Through a talk but by David Walker from Cal State, San Marcos, he is exploring many concepts about user centered design for library systems. He is actually talking about how he has used the MetaLib ‘X-Server’ which is a set of XML APIs to develop a new interface to the MetaLib application – but many of the issues are about design, not the API.
It’s an interesting area as there has been a lot of debate about the appropriate interface to MetaLib as a federated search engine and library gateway. One of the problems we face is presenting the complexity of the MetaLib application in a way that the users will relate to. Perhaps part of the challenge is that we (as a group) are unsure how much to expose the real complexity. We perhaps have a natural inclination to tell our users how complex it all really is – while our users are clearly not very keen on understanding this.
Some nice aspects to Xerxes (the interface David has built on top of the MetaLib application) – splitting your search targets by labels such as ‘Books and Media’, then rather than pointing at specific collections, breaking down into speed of availability – ‘in our library’, ‘1-3 day deliver’ … These are some excellent ideas – we really need to learn about how our users approach their work, and start delivering interfaces which relate to this.

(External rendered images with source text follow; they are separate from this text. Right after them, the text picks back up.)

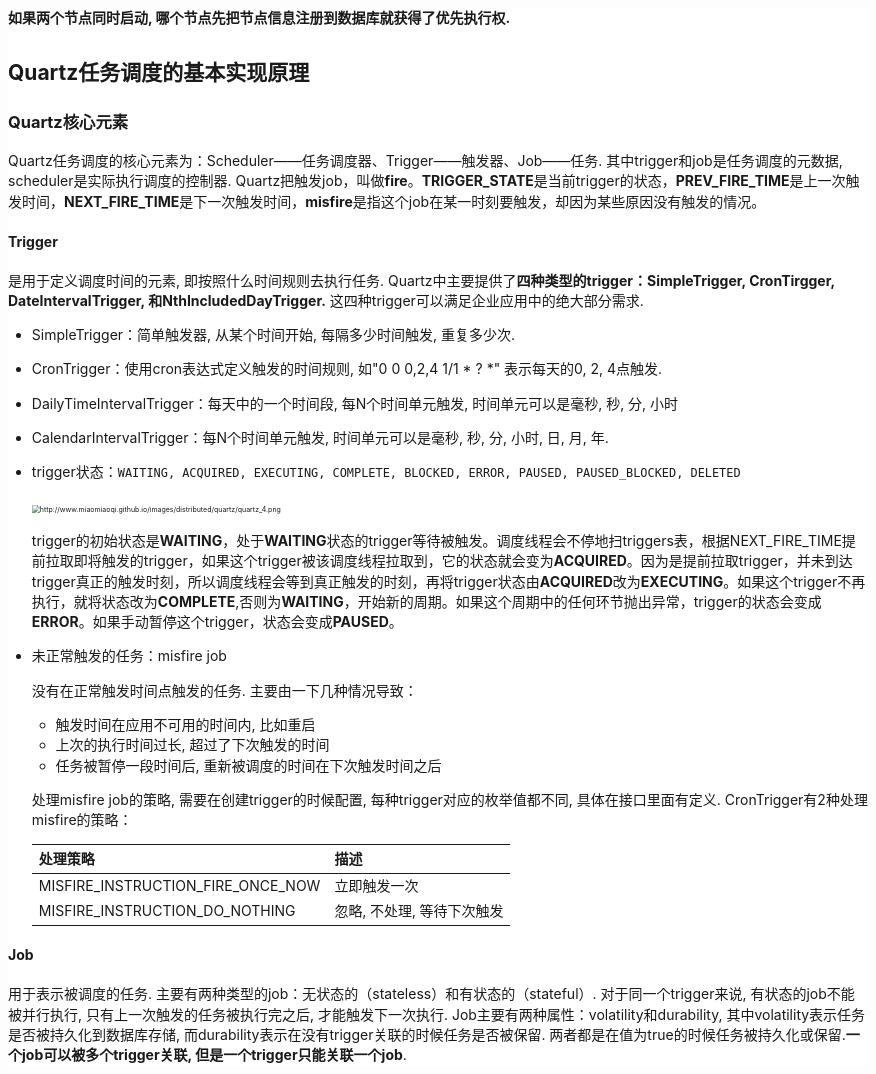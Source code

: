 **如果两个节点同时启动, 哪个节点先把节点信息注册到数据库就获得了优先执行权.**



## Quartz任务调度的基本实现原理

### Quartz核心元素

Quartz任务调度的核心元素为：Scheduler——任务调度器、Trigger——触发器、Job——任务. 其中trigger和job是任务调度的元数据, scheduler是实际执行调度的控制器. Quartz把触发job，叫做**fire**。**TRIGGER_STATE**是当前trigger的状态，**PREV_FIRE_TIME**是上一次触发时间，**NEXT_FIRE_TIME**是下一次触发时间，**misfire**是指这个job在某一时刻要触发，却因为某些原因没有触发的情况。

#### Trigger

是用于定义调度时间的元素, 即按照什么时间规则去执行任务. Quartz中主要提供了**四种类型的trigger：SimpleTrigger, CronTirgger, DateIntervalTrigger, 和NthIncludedDayTrigger.** 这四种trigger可以满足企业应用中的绝大部分需求. 

- SimpleTrigger：简单触发器, 从某个时间开始, 每隔多少时间触发, 重复多少次. 

- CronTrigger：使用cron表达式定义触发的时间规则, 如"0 0 0,2,4 1/1 * ? *" 表示每天的0, 2, 4点触发. 

- DailyTimeIntervalTrigger：每天中的一个时间段, 每N个时间单元触发, 时间单元可以是毫秒, 秒, 分, 小时

- CalendarIntervalTrigger：每N个时间单元触发, 时间单元可以是毫秒, 秒, 分, 小时, 日, 月, 年. 

- trigger状态：`WAITING, ACQUIRED, EXECUTING, COMPLETE, BLOCKED, ERROR, PAUSED, PAUSED_BLOCKED, DELETED`

    <img src="http://www.miaomiaoqi.github.io/images/distributed/quartz/quartz_4.png" alt="http://www.miaomiaoqi.github.io/images/distributed/quartz/quartz_4.png" style="zoom:50%;" />

    trigger的初始状态是**WAITING**，处于**WAITING**状态的trigger等待被触发。调度线程会不停地扫triggers表，根据NEXT_FIRE_TIME提前拉取即将触发的trigger，如果这个trigger被该调度线程拉取到，它的状态就会变为**ACQUIRED**。因为是提前拉取trigger，并未到达trigger真正的触发时刻，所以调度线程会等到真正触发的时刻，再将trigger状态由**ACQUIRED**改为**EXECUTING**。如果这个trigger不再执行，就将状态改为**COMPLETE**,否则为**WAITING**，开始新的周期。如果这个周期中的任何环节抛出异常，trigger的状态会变成**ERROR**。如果手动暂停这个trigger，状态会变成**PAUSED**。

- 未正常触发的任务：misfire job

    没有在正常触发时间点触发的任务. 主要由一下几种情况导致：

    - 触发时间在应用不可用的时间内, 比如重启
    - 上次的执行时间过长, 超过了下次触发的时间
    - 任务被暂停一段时间后, 重新被调度的时间在下次触发时间之后

    处理misfire job的策略, 需要在创建trigger的时候配置, 每种trigger对应的枚举值都不同, 具体在接口里面有定义. CronTrigger有2种处理misfire的策略：

    | 处理策略                          | 描述                       |
    | --------------------------------- | -------------------------- |
    | MISFIRE_INSTRUCTION_FIRE_ONCE_NOW | 立即触发一次               |
    | MISFIRE_INSTRUCTION_DO_NOTHING    | 忽略, 不处理, 等待下次触发 |

#### Job

用于表示被调度的任务. 主要有两种类型的job：无状态的（stateless）和有状态的（stateful）. 对于同一个trigger来说, 有状态的job不能被并行执行, 只有上一次触发的任务被执行完之后, 才能触发下一次执行. Job主要有两种属性：volatility和durability, 其中volatility表示任务是否被持久化到数据库存储, 而durability表示在没有trigger关联的时候任务是否被保留. 两者都是在值为true的时候任务被持久化或保留.**一个job可以被多个trigger关联, 但是一个trigger只能关联一个job**.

Some clear indications that ‘availability’ is a key issue. I have conflicting feelings about this. I can see why users want to know if something is available full-text or not – and I would myself – but I also feel that this is a severely limiting approach for serious search. It worries me (professionally – it doesn’t keep me awake at night!) that people will simply not use any references where we don’t have the electronic full-text.
Some limitations to what can be achieved by Xerxes, as not all the functionality of MetaLib is yet in the XML API – although coming this year.
Interestingly, many of the things that David is talking about would be possible in the native MetaLib interface I think. There is as much about the terminology, and translation of data from the metadata record as it is about the use of the xml api. There are some display issues that you need to have real flexibility to acheive – however, we can go along way towards it, without the extra resource needed to develop a whole new API. It is also interesting how David has harnessed the power of other applications (e.g. Google Maps) to enhance the user experience. If you know which library a book is in, why not show it on a Google Map – then you have links to directions etc as well.
Just finishing up, David is mentioning his work on ‘rss creator’. This uses the power of a federated search engine, and an openurl resolver (in this case MetaLib and SFX) to create a table of contents alerting service.